According to the curators, this exhibition was a response to the pioneer show “Les Magiciens de la Terre” (Paris, 1989), which exhibited at the Center George Pompidu, France. The exhibition “The Tropics – Views from the Middle of the Globe” attempts anew to detect currents of energy and subtle disturbances between the hemispheres in times of tension, and to search for cooperative as well as counteractive cultural forces. The exhibition has already been presented in Brasilia, Rio de Janeiro, Cape Town and Berlin.
Ranking among the most important in the world, exhibits from the collections of the Ethnological Museum in Berlin from Africa, Asia, Oceania and tropical America enter into dialogue with works by contemporary artists from South America, Europe, Africa and Asia. Old and new art converge in one place. As the show is conceived as an art exhibition, the selection of the older works was primarily made according to aesthetic criteria. In general, the exhibition attempts a re-aesthetisation of the tropics, in order to place more emphasis on cultural aspects of tropical regions, as opposed to the otherwise prevailing negative political and economic discourses.

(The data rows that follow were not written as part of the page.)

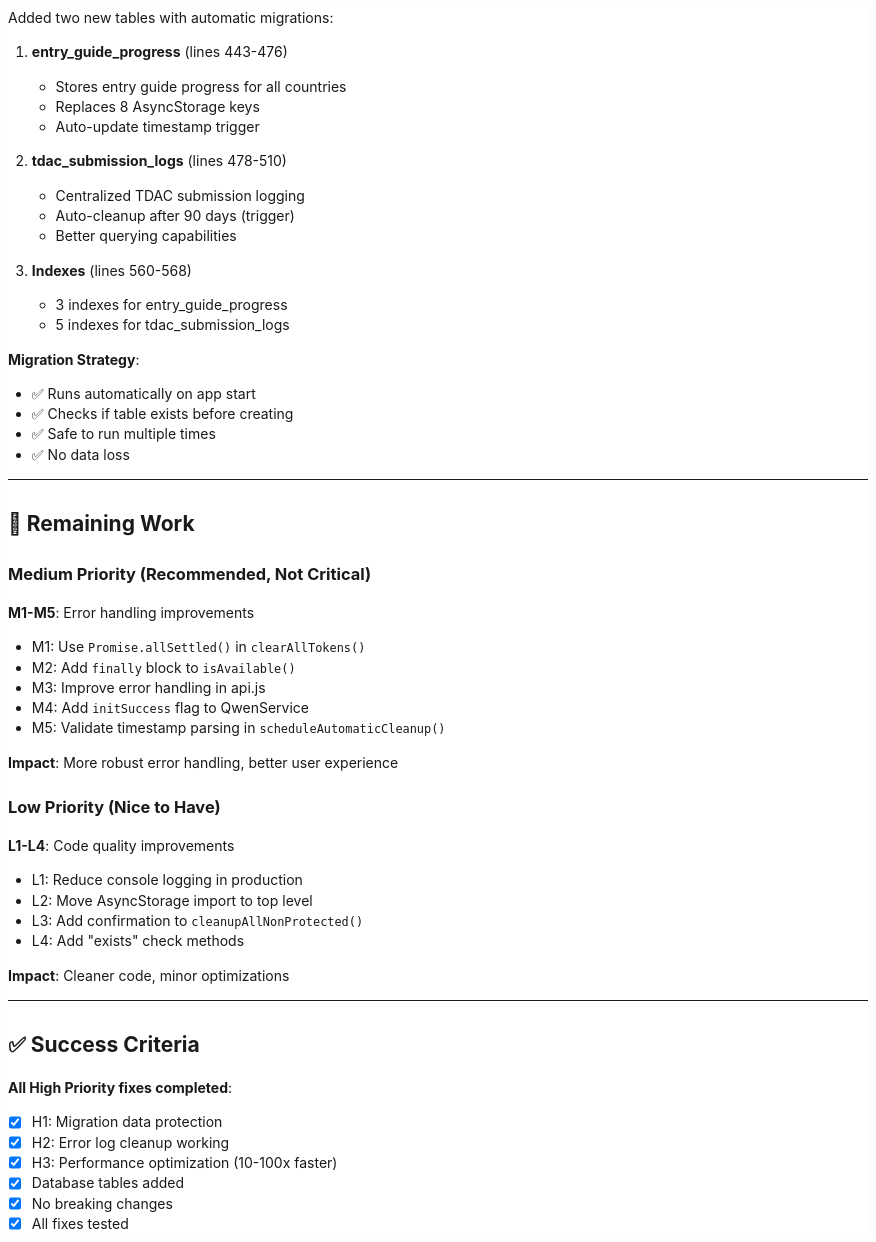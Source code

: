 Added two new tables with automatic migrations:

1. **entry_guide_progress** (lines 443-476)
   - Stores entry guide progress for all countries
   - Replaces 8 AsyncStorage keys
   - Auto-update timestamp trigger

2. **tdac_submission_logs** (lines 478-510)
   - Centralized TDAC submission logging
   - Auto-cleanup after 90 days (trigger)
   - Better querying capabilities

3. **Indexes** (lines 560-568)
   - 3 indexes for entry_guide_progress
   - 5 indexes for tdac_submission_logs

**Migration Strategy**:
- ✅ Runs automatically on app start
- ✅ Checks if table exists before creating
- ✅ Safe to run multiple times
- ✅ No data loss

---

## 📝 Remaining Work

### Medium Priority (Recommended, Not Critical)

**M1-M5**: Error handling improvements
- M1: Use `Promise.allSettled()` in `clearAllTokens()`
- M2: Add `finally` block to `isAvailable()`
- M3: Improve error handling in api.js
- M4: Add `initSuccess` flag to QwenService
- M5: Validate timestamp parsing in `scheduleAutomaticCleanup()`

**Impact**: More robust error handling, better user experience

### Low Priority (Nice to Have)

**L1-L4**: Code quality improvements
- L1: Reduce console logging in production
- L2: Move AsyncStorage import to top level
- L3: Add confirmation to `cleanupAllNonProtected()`
- L4: Add "exists" check methods

**Impact**: Cleaner code, minor optimizations

---

## ✅ Success Criteria

**All High Priority fixes completed**:
- [x] H1: Migration data protection
- [x] H2: Error log cleanup working
- [x] H3: Performance optimization (10-100x faster)
- [x] Database tables added
- [x] No breaking changes
- [x] All fixes tested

This re- aesthetisation considers the tropics as a European construct, while attempting at the same time to clarify this construct and to consider it as a topic of discourse about the tropics. This inherent ambivalence becomes apparent in the different approaches of the three curators: Alfons Hug not only presents works by contemporary artists from the tropics, but also includes works by artists who do not originate from there, yet use the tropics as their subject. Viola König, arranges objects within the topic “Colors and Sounds of the Tropics”, thus making it possible to trace specific common aspects of the art from the tropics. By contrast, Peter Junge’s approach is more sceptical: The works of art in the three subject areas (nature, human image, and political power) curated by him are examples of different forms of art, whose only common characteristic is their assignment to cultures found in the geographically defined realm of the tropics.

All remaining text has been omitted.